To verify whether the nanobody fused to the cytoskeleton can efficiently bind EGFP, wash assay experiments were performed according to protocols described in Example 1. Plasmids expressing GFP nanobody or GFP were incorporated into the mESCs genome using the PiggyBac transposon system, resulting in the mESCs GFP nanobody and mESCs GFP cell lines, respectively (FIG. 5A). 100,000 mESCs expressing GFP nanobody were seeded on each side of the culture insert in NBFR medium and allowed to attach overnight. The next day, the culture insert was removed, and mESCs expressing GFP were seeded in each well. After 30 minutes, the cell suspension was aspirated, and each well was washed three times with PBS to remove any unattached cells. The samples were imaged using a Zeiss LSM880 confocal microscope. The results show that compared to mESCs, which do not express the GFP nanobody, mESCs expressing GFP nanobody can efficiently bind to mESCs expressing GFP (FIG. 5B). These results demonstrate that cell adhesion proteins bound to the cytoskeleton can efficiently facilitate cell binding.

Additionally, to ensure that cells specifically adhere to embryonic tissues rather than extra-embryonic tissues, plasmids were designed having EGFP expression driven by the Primed Oct4 promoter (see TABLE 5).
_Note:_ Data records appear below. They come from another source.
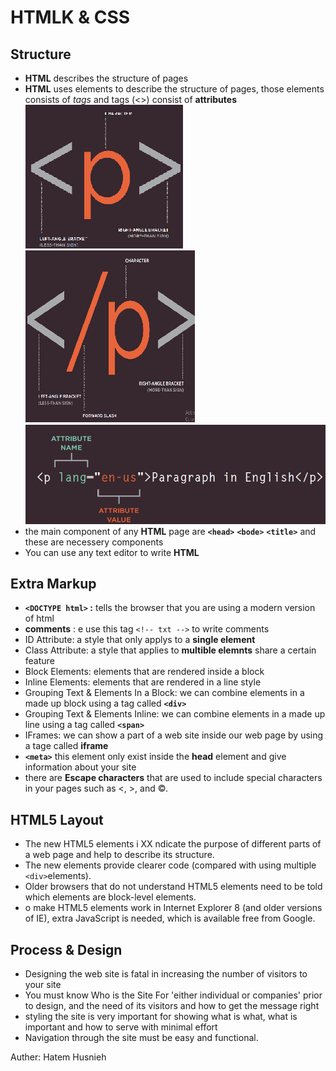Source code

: # HTMLK & CSS
## Structure  
* **HTML** describes the structure of pages
* **HTML** uses elements to describe the structure of pages, those elements consists of *tags* and tags (<>) consist of **attributes**  
![ex1](ex1.png) ![ex2](ex2.png)  
![ex3](ex3.png)    
* the main component of any **HTML** page are **`<head>`** **`<bode>`** **`<title>`** and these are necessery components
* You can use any text editor to write **HTML**  

## Extra Markup  
* **`<DOCTYPE html>` :** tells the browser that you are using a modern version of html
* **comments** : e use this tag `<!-- txt -->` to write comments
* ID Attribute: a style that only applys to a **single element**
* Class Attribute: a style that applies to **multible elemnts** share a certain feature  
* Block Elements: elements that are rendered inside a block
* Inline Elements: elements that are rendered in a line style
* Grouping Text & Elements In a Block: we can combine elements in a made up block using a tag called **`<div>`**
* Grouping Text & Elements Inline:  we can combine elements in a made up line using a tag called **`<span>`**  
* IFrames: we can show a part of a web site inside our web page by using a tage called **iframe**
* **`<meta>`** this element only exist inside the **head** element and give information about your site
* there are **Escape characters** that are used to include special characters in your pages such as <, >, and ©.  

## HTML5 Layout
* The new HTML5 elements i XX ndicate the purpose of different parts of a web page and help to describe its structure.
* The new elements provide clearer code (compared with using multiple `<div>`elements).
* Older browsers that do not understand HTML5 elements need to be told which elements are block-level elements.
* o make HTML5 elements work in Internet Explorer 8 (and older versions of IE), extra JavaScript is needed, which is available free from Google.  

## Process & Design  
* Designing the web site is fatal in increasing the number of visitors to your site
* You must know Who is the Site For 'either individual or companies' prior to design, and the need of its visitors and how to get the message right
* styling the site is very important for showing what is what, what is important and how to serve with minimal effort
* Navigation through the site must be easy and functional.  


Auther: Hatem Husnieh

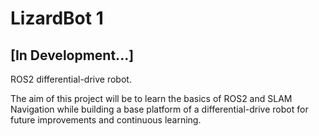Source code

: # LizardBot 1
## [In Development...]
ROS2 differential-drive robot.

The aim of this project will be to learn the basics of ROS2 and SLAM Navigation while building a base platform of a differential-drive robot for future improvements and continuous learning.
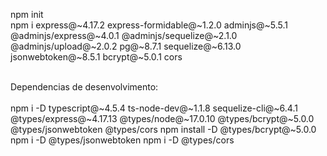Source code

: npm init
<br>
npm i express@~4.17.2 express-formidable@~1.2.0 adminjs@~5.5.1 @adminjs/express@~4.0.1 @adminjs/sequelize@~2.1.0 @adminjs/upload@~2.0.2 pg@~8.7.1 sequelize@~6.13.0 jsonwebtoken@~8.5.1 bcrypt@~5.0.1 cors
<br><br>

Dependencias de desenvolvimento:
<br><br>
npm i -D typescript@~4.5.4 ts-node-dev@~1.1.8 sequelize-cli@~6.4.1 @types/express@~4.17.13 @types/node@~17.0.10 @types/bcrypt@~5.0.0 @types/jsonwebtoken @types/cors
npm install -D @types/bcrypt@~5.0.0
npm i -D @types/jsonwebtoken
npm i -D @types/cors
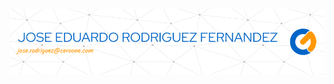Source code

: ![Header](./github-header-image.png)

<!---
Jose-RoFer/Jose-RoFer is a  special  repository because its `README.md` (this file) appears on your GitHub profile.
You can click the Preview link to take a look at your changes.
--->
This approached ensures that only epiblast cells, which form the embryo, express EGFP, allowing cells expressing nanobody to adhere exclusively to these tissues.

TABLE 5
Epiblast-directed construct

	Construct type	Design
	Oct4-EGFP-ICAM1	PB_Primed Oct4
		Promoter_EGFP_hICAM1_AmpR

To test the efficiency of these adhesion proteins in vivo, the EGFP-ICAM1 and Oct4-EGFP-ICAM1 plasmids, of TABLES 4 and 5, respectively, were injected along with PBase mRNA into mouse zygotes, generating mice expressing the plasmids

To test which binding strength is more favorable for cell-cell adhesion during embryonic development, nanobodies with varying strengths of GFP binding were incorporated into construct designs, as shown in TABLE 6.

TABLE 6
Epiblast-directed constructs comprising LAG nanobodies

Construct type	Design
LAG5-ICAM1	PB_TRE3G Promoter_Nano LAG5 (Kd = 14,200 nM)_hICAM1_HA_EF1a
	Promoter_Tet-on 3G_PuroR_AmpR
LAG6-ICAM1	PB_TRE3G Promoter_Nano LAG6 (Kd = 310 nM)_hICAM1_HA_EF1a
	Promoter_Tet-on 3G_PuroR_AmpR
LAG8-ICAM1	PB_TRE3G Promoter_Nano LAG8 (Kd = 20,000 nM)_hICAM1_HA_EF1a
	Promoter_Tet-on 3G_PuroR_AmpR
LAG10-ICAM1	PB_TRE3G Promoter_Nano LAG10(Kd = 97 nM)_hICAM1_HA_EF1a
	Promoter_Tet-on 3G_PuroR_AmpR
LAG11-ICAM1	PB_TRE3G Promoter_Nano LAG11(Kd = 22,900 nM)_hICAM1_HA_EF1a
	Promoter_Tet-on 3G_PuroR_AmpR
LAG17-ICAM1	PB_TRE3G Promoter_Nano LAG17 (Kd = 50 nM)_hICAM1_HA_EF1a
	Promoter_Tet-on 3G_PuroR_AmpR
LAG18-ICAM1	PB_TRE3G Promoter_Nano LAG18 (Kd = 3,800 nM)_hICAM1_HA_EF1a
	Promoter_Tet-on 3G_PuroR_AmpR
LAG27-ICAM1	PB_TRE3G Promoter_Nano LAG27(Kd = 9.5 nM)_hICAM1_HA_EF1a
	Promoter_Tet-on 3G_PuroR_AmpR
LAG29-ICAM1	PB_TRE3G Promoter_Nano LAG29 (Kd = 110 nM)_hICAM1_HA_EF1a
	Promoter_Tet-on 3G_PuroR_AmpR
LAG30-ICAM1	PB_TRE3G Promoter_Nano LAG30 (Kd = 0.5 nM)_hICAM1_HA_EF1a
	Promoter_Tet-on 3G_PuroR_AmpR
LAG42-ICAM1	PB_TRE3G Promoter_Nano LAG42 (Kd = 600 nM)_hICAM1_HA_EF1a
	Promoter_Tet-on 3G_PuroR_AmpR

To verify whether the adhesion strategy could enhance the contribution of hPSCs to mouse embryos, nanobody plasmids with different binding affinities (i.e., the LAG5-ICAM1, LAG11-ICAM1, LAG18-ICAM1, and LAG42-ICAM1 constructs of TABLE 6) were incorporated into the hPSCs genome using the PiggyBac transposon system, generating the hPSCs.